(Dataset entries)
________________________________________
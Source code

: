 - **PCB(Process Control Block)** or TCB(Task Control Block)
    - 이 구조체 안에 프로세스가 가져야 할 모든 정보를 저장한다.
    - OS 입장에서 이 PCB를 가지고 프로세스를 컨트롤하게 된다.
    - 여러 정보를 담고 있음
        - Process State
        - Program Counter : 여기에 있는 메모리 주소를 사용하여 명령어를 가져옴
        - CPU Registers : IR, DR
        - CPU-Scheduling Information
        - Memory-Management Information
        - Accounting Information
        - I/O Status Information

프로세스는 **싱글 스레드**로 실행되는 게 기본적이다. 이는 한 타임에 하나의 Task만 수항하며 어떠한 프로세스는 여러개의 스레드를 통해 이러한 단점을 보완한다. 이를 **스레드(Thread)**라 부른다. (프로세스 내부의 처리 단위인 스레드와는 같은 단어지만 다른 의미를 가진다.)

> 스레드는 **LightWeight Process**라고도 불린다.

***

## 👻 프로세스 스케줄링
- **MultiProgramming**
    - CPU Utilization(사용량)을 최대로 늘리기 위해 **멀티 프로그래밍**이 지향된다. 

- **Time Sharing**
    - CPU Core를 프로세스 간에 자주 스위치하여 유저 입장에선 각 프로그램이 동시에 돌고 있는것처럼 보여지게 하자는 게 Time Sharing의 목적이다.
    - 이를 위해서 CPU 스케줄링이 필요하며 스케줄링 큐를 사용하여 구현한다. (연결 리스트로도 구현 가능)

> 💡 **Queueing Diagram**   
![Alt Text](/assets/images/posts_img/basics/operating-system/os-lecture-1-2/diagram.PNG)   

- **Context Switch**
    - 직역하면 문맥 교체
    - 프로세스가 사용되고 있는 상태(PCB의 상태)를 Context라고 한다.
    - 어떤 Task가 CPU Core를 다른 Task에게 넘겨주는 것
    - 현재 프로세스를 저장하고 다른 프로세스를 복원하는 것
________________________________________
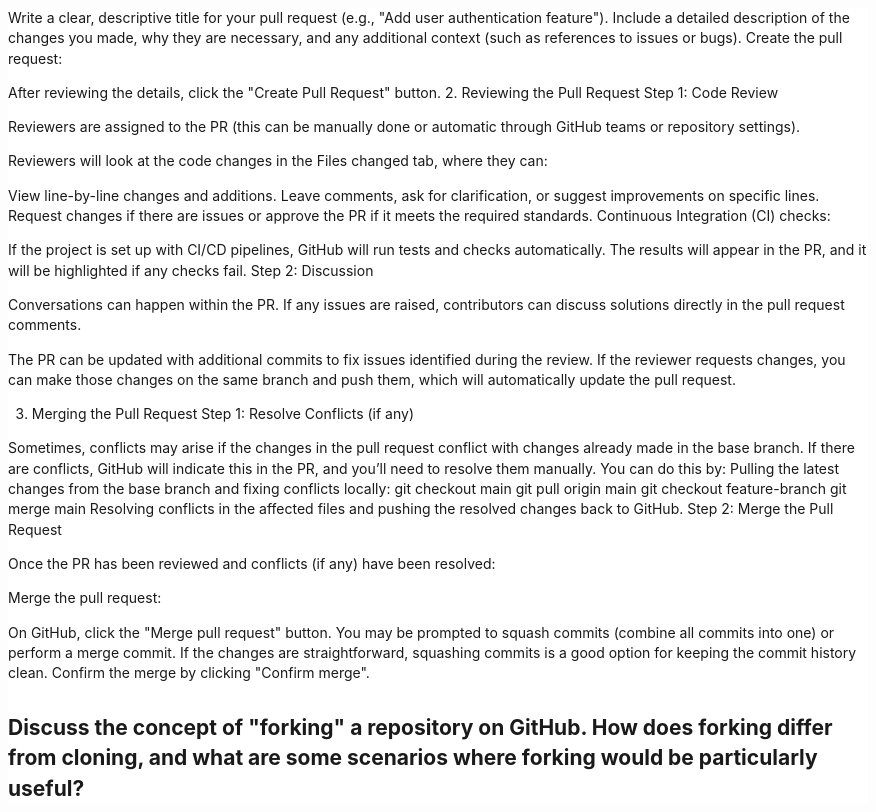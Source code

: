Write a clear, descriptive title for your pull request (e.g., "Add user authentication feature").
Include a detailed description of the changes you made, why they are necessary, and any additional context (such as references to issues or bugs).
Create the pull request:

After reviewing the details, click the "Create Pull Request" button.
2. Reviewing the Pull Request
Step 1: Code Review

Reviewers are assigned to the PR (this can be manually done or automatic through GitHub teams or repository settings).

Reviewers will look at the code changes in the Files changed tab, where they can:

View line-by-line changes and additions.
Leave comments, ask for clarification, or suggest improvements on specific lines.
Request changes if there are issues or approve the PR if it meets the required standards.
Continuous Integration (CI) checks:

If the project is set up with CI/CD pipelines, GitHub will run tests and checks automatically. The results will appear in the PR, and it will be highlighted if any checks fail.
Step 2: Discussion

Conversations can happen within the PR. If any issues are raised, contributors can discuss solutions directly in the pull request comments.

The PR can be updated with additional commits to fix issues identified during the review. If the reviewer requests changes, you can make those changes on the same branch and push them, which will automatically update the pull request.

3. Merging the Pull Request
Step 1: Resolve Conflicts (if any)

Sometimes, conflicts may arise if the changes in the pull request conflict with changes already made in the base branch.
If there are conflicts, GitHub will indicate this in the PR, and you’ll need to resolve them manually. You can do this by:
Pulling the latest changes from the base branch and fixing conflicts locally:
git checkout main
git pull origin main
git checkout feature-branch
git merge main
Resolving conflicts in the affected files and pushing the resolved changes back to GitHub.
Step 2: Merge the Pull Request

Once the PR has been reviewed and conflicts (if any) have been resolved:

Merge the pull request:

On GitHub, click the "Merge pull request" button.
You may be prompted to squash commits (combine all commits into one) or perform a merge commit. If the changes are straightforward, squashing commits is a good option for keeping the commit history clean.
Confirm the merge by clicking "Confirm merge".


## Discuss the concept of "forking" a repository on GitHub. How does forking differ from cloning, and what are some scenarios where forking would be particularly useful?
________________________________________
**What to do**.
Among the records above, a stretch begins at the line containing "- 이를 위해서 CPU" and ends at the line containing "- 현재 프로세스를 저장하고 다른 프로세스를 복원하는 것". Restate that stretch word for word, and nothing else.

**Solution to the exercise**.
    - 이를 위해서 CPU 스케줄링이 필요하며 스케줄링 큐를 사용하여 구현한다. (연결 리스트로도 구현 가능)

> 💡 **Queueing Diagram**   
![Alt Text](/assets/images/posts_img/basics/operating-system/os-lecture-1-2/diagram.PNG)   

- **Context Switch**
    - 직역하면 문맥 교체
    - 프로세스가 사용되고 있는 상태(PCB의 상태)를 Context라고 한다.
    - 어떤 Task가 CPU Core를 다른 Task에게 넘겨주는 것
    - 현재 프로세스를 저장하고 다른 프로세스를 복원하는 것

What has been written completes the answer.